L’Encyclopédie/1re édition/ENFLURE
ENFLURE, s. f. (Medecine.) Ce terme est employé pour exprimer en général toute élévation contre nature qui se forme sur la surface du corps, par quelque cause & quelque matiere que ce soit ; ainsi on peut dire de toutes les tumeurs, qu’elles sont des enflures. Les parties externes affectées de phlegmon, d’érésypele, de skirrhe, sont toûjours plus ou moins enflées ; quelquefois même l’affection des parties internes cause une enflure qui se montre à l’extérieur, comme l’inflammation, & autre tumeur du ventricule ; les météorismes qui poussent en-dehors les tégumens, & les font paroître enflés : on dit aussi de la grossesse qu’elle fait enfler le ventre, qu’elle cause une enflure de neuf mois. Le trop d’embonpoint peut aussi être regardé comme une enflure produite par la trop grande abondance de graisse qui soûleve les tégumens, & forme comme une anasarque adipeuse. Voyez Tumeur.
L’usage a cependant restraint la signification du mot enflure ; on s’en sert particulierement pour désigner un amas de fluides aériens ou aqueux, qui élevent la peau au-dessus de son niveau ordinaire dans l’état de santé, soit que cet amas s’étende à toute la surface du corps, soit qu’elle n’ait lieu que dans quelqu’une de ses parties. Si c’est l’air renfermé sous la peau, qui est la matiere de l’enflure, on l’appelle emphyseme, qui peut être universel ou particulier : si cette espece d’enflure n’est pas fort étendue, on lui donne le nom de tumeur emphysémateuse : si la matiere aérienne est renfermée dans le ventre, & en distend considérablement les parois, on nomme cette sorte d’enflure tympanite, parce que lorsqu’on la frappe, elle raisonne comme un tambour (voyez Emphyseme tympanite) : si c’est la sérosité ou toute autre humeur aqueuse, qui gonfle le tissu cellulaire, on appelle l’enflure qui en est formée, leucophlegmatie, anasarque : si elle est étendue sur toute la surface du corps.
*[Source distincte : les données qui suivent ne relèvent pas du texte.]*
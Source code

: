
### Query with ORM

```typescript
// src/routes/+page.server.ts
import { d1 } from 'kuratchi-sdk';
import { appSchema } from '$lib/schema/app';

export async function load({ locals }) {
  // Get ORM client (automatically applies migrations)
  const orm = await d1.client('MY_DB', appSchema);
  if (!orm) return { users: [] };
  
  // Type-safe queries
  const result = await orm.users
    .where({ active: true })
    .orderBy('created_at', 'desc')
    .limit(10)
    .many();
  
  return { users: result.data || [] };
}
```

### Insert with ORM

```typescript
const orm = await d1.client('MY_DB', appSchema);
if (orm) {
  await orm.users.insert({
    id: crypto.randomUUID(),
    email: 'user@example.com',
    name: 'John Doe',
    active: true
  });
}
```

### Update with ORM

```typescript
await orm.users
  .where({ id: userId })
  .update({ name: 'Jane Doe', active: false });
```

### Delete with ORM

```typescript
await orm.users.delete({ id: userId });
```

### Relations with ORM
On l’appelle bouffissure : si elle n’affecte que le visage : œdeme, si elle n’occupe qu’une petite partie : on donne le nom d’enflure simplement aux tumeurs aqueuses ou séreuses, qui affectent les extrémités du corps, & particulierement les inférieures.
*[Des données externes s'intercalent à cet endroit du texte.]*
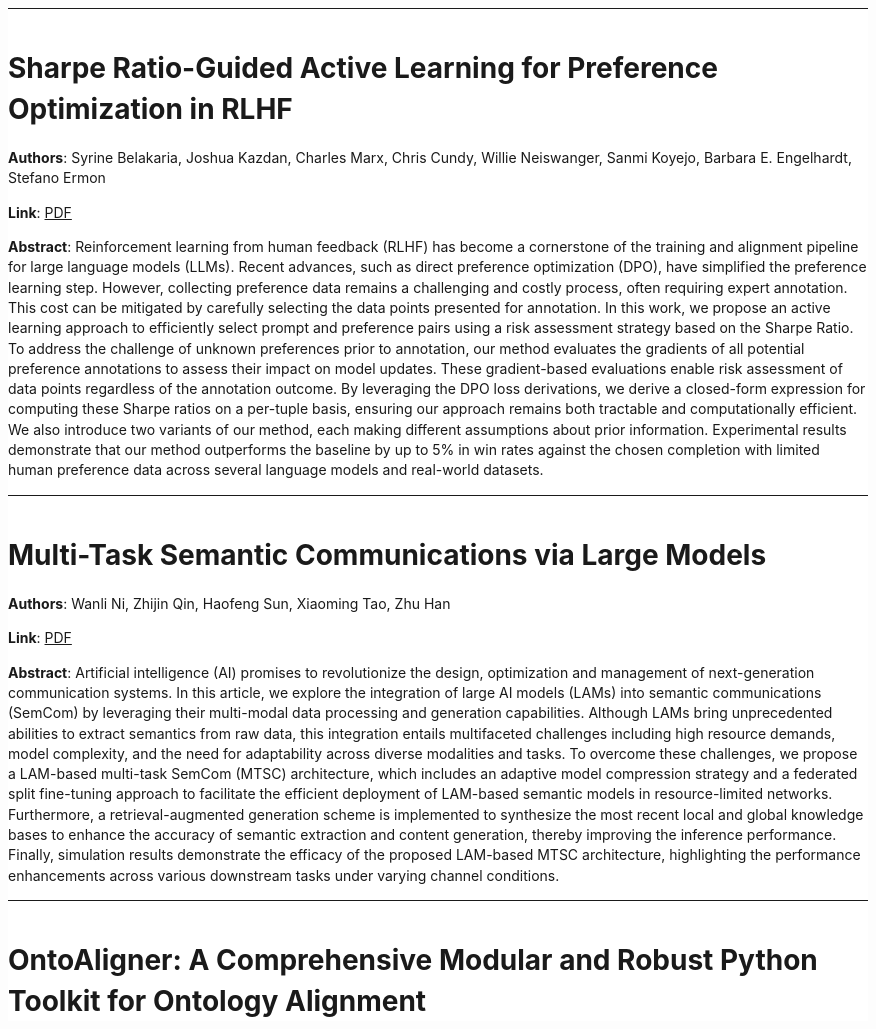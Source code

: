 
---
# Sharpe Ratio-Guided Active Learning for Preference Optimization in RLHF 

**Authors**: Syrine Belakaria, Joshua Kazdan, Charles Marx, Chris Cundy, Willie Neiswanger, Sanmi Koyejo, Barbara E. Engelhardt, Stefano Ermon  

**Link**: [PDF](https://arxiv.org/pdf/2503.22137)  

**Abstract**: Reinforcement learning from human feedback (RLHF) has become a cornerstone of the training and alignment pipeline for large language models (LLMs). Recent advances, such as direct preference optimization (DPO), have simplified the preference learning step. However, collecting preference data remains a challenging and costly process, often requiring expert annotation. This cost can be mitigated by carefully selecting the data points presented for annotation. In this work, we propose an active learning approach to efficiently select prompt and preference pairs using a risk assessment strategy based on the Sharpe Ratio. To address the challenge of unknown preferences prior to annotation, our method evaluates the gradients of all potential preference annotations to assess their impact on model updates. These gradient-based evaluations enable risk assessment of data points regardless of the annotation outcome. By leveraging the DPO loss derivations, we derive a closed-form expression for computing these Sharpe ratios on a per-tuple basis, ensuring our approach remains both tractable and computationally efficient. We also introduce two variants of our method, each making different assumptions about prior information. Experimental results demonstrate that our method outperforms the baseline by up to 5% in win rates against the chosen completion with limited human preference data across several language models and real-world datasets. 

---
# Multi-Task Semantic Communications via Large Models 

**Authors**: Wanli Ni, Zhijin Qin, Haofeng Sun, Xiaoming Tao, Zhu Han  

**Link**: [PDF](https://arxiv.org/pdf/2503.22064)  

**Abstract**: Artificial intelligence (AI) promises to revolutionize the design, optimization and management of next-generation communication systems. In this article, we explore the integration of large AI models (LAMs) into semantic communications (SemCom) by leveraging their multi-modal data processing and generation capabilities. Although LAMs bring unprecedented abilities to extract semantics from raw data, this integration entails multifaceted challenges including high resource demands, model complexity, and the need for adaptability across diverse modalities and tasks. To overcome these challenges, we propose a LAM-based multi-task SemCom (MTSC) architecture, which includes an adaptive model compression strategy and a federated split fine-tuning approach to facilitate the efficient deployment of LAM-based semantic models in resource-limited networks. Furthermore, a retrieval-augmented generation scheme is implemented to synthesize the most recent local and global knowledge bases to enhance the accuracy of semantic extraction and content generation, thereby improving the inference performance. Finally, simulation results demonstrate the efficacy of the proposed LAM-based MTSC architecture, highlighting the performance enhancements across various downstream tasks under varying channel conditions. 

---
# OntoAligner: A Comprehensive Modular and Robust Python Toolkit for Ontology Alignment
Si l’enflure est produite par un amas d’eau épanchée renfermée dans la capacité du bas-ventre, ou dans toute autre cavité particuliere, on la nomme en général hydropisie, qui est aussi distinguée par différens noms, selon que les liquides épanchés occupent telle ou telle partie. Ainsi l’enflure aqueuse de la cavité de l’abdomen est appellée ascites, celle du scrotum est appellée hydrocele, &c. Voyez Anasarque, Leucophlegmatie, Œdeme, Hydropisie, Ascite, Hydrocele, &c. (d)
Enflure, (Manége, Maréchall.) terme communément & indéfiniment appliqué à toutes les maladies qui se montrent extérieurement par l’augmentation du volume naturel d’une partie quelconque, ou d’une portion de cette partie ; mais quoique ce mot semble embrasser toutes les especes de tumeurs, nous dirons, pour le réduire à sa véritable signification, qu’il désigne un gonflement non circonscrit, accompagné de plus ou de moins de dureté, quelquefois mou, sans inflammation & sans douleur, ou suivi de l’une & de l’autre.
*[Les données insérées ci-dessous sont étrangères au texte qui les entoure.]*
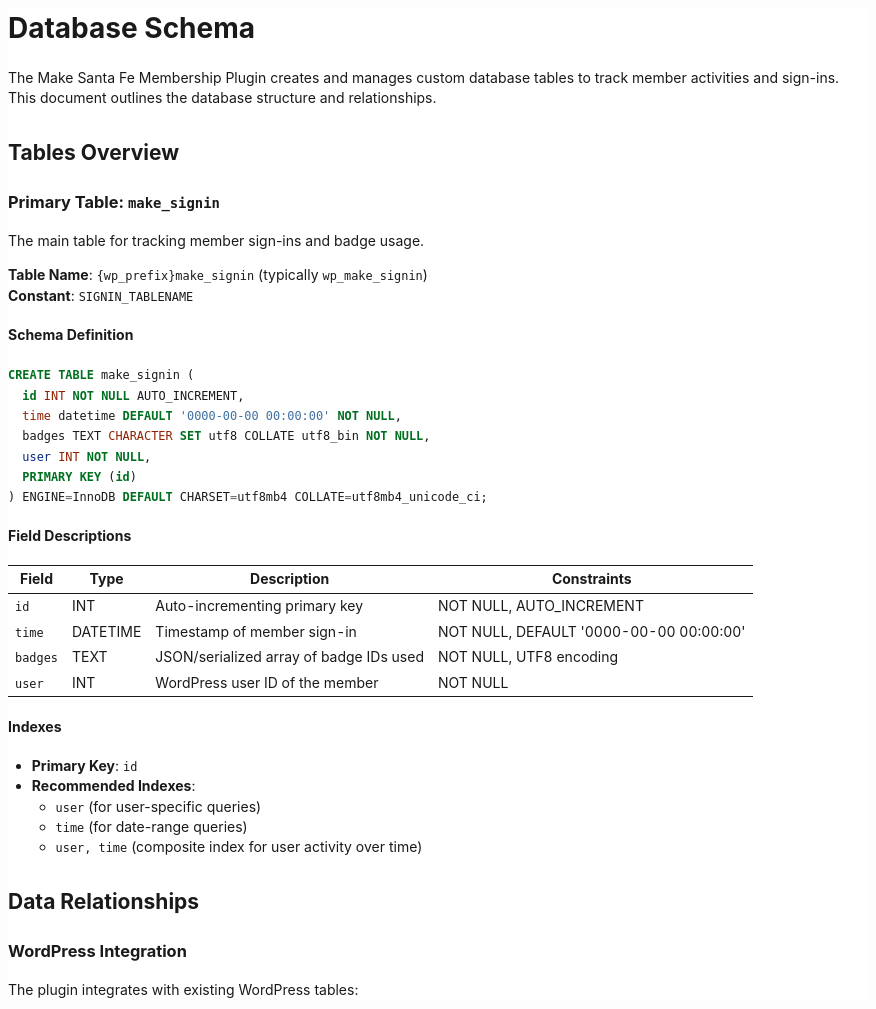 # Database Schema

The Make Santa Fe Membership Plugin creates and manages custom database tables to track member activities and sign-ins. This document outlines the database structure and relationships.

## Tables Overview

### Primary Table: `make_signin`

The main table for tracking member sign-ins and badge usage.

**Table Name**: `{wp_prefix}make_signin` (typically `wp_make_signin`)  
**Constant**: `SIGNIN_TABLENAME`

#### Schema Definition

```sql
CREATE TABLE make_signin (
  id INT NOT NULL AUTO_INCREMENT,
  time datetime DEFAULT '0000-00-00 00:00:00' NOT NULL,
  badges TEXT CHARACTER SET utf8 COLLATE utf8_bin NOT NULL,
  user INT NOT NULL,
  PRIMARY KEY (id)
) ENGINE=InnoDB DEFAULT CHARSET=utf8mb4 COLLATE=utf8mb4_unicode_ci;
```

#### Field Descriptions

| Field    | Type     | Description                             | Constraints                             |
| -------- | -------- | --------------------------------------- | --------------------------------------- |
| `id`     | INT      | Auto-incrementing primary key           | NOT NULL, AUTO_INCREMENT                |
| `time`   | DATETIME | Timestamp of member sign-in             | NOT NULL, DEFAULT '0000-00-00 00:00:00' |
| `badges` | TEXT     | JSON/serialized array of badge IDs used | NOT NULL, UTF8 encoding                 |
| `user`   | INT      | WordPress user ID of the member         | NOT NULL                                |

#### Indexes

- **Primary Key**: `id`
- **Recommended Indexes**:
  - `user` (for user-specific queries)
  - `time` (for date-range queries)
  - `user, time` (composite index for user activity over time)

## Data Relationships

### WordPress Integration

The plugin integrates with existing WordPress tables:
Toutes les parties extérieures du corps sont sujettes à l’enflure, il faut néanmoins convenir qu’il en est qui y paroissent plus exposées : les unes, à cause de la contexture plus lâche de leur tissu qui permet plus facilement le séjour des humeurs, ainsi que nous le voyons dans les paupieres, au fourreau, au scrotum, &c. les autres, attendu leur éloignement du centre du mouvement circulaire ; car les liqueurs ne pouvant y participer entierement de sa force, leur retour est beaucoup plus pénible : telles sont à cet égard les quatre extrémités, dont la position perpendiculaire est encore un surcroît d’obstacle à la liberté de ce même retour, puisque là les humeurs sont obligées de remonter contre leur propre poids.
L’enflure peut provenir de cause interne ou de cause externe. On doit l’envisager quelquefois comme une maladie particuliere, quelquefois aussi comme un symptome de maladie. Elle est formée par l’air dans les emphysemes, par des humeurs, c’est-à-dire par le sang seul dans les contusions, par de la sérosité dans les œdemes, &c.
L’enflure essentielle étant une maladie particuliere, ne demande qu’à être terminée par la résolution, de quelque espece qu’elle soit ; quant à celle qui est un symptome de maladie, on y remédie en traitant la maladie qu’elle annonce différemment, selon son génie & son caractere.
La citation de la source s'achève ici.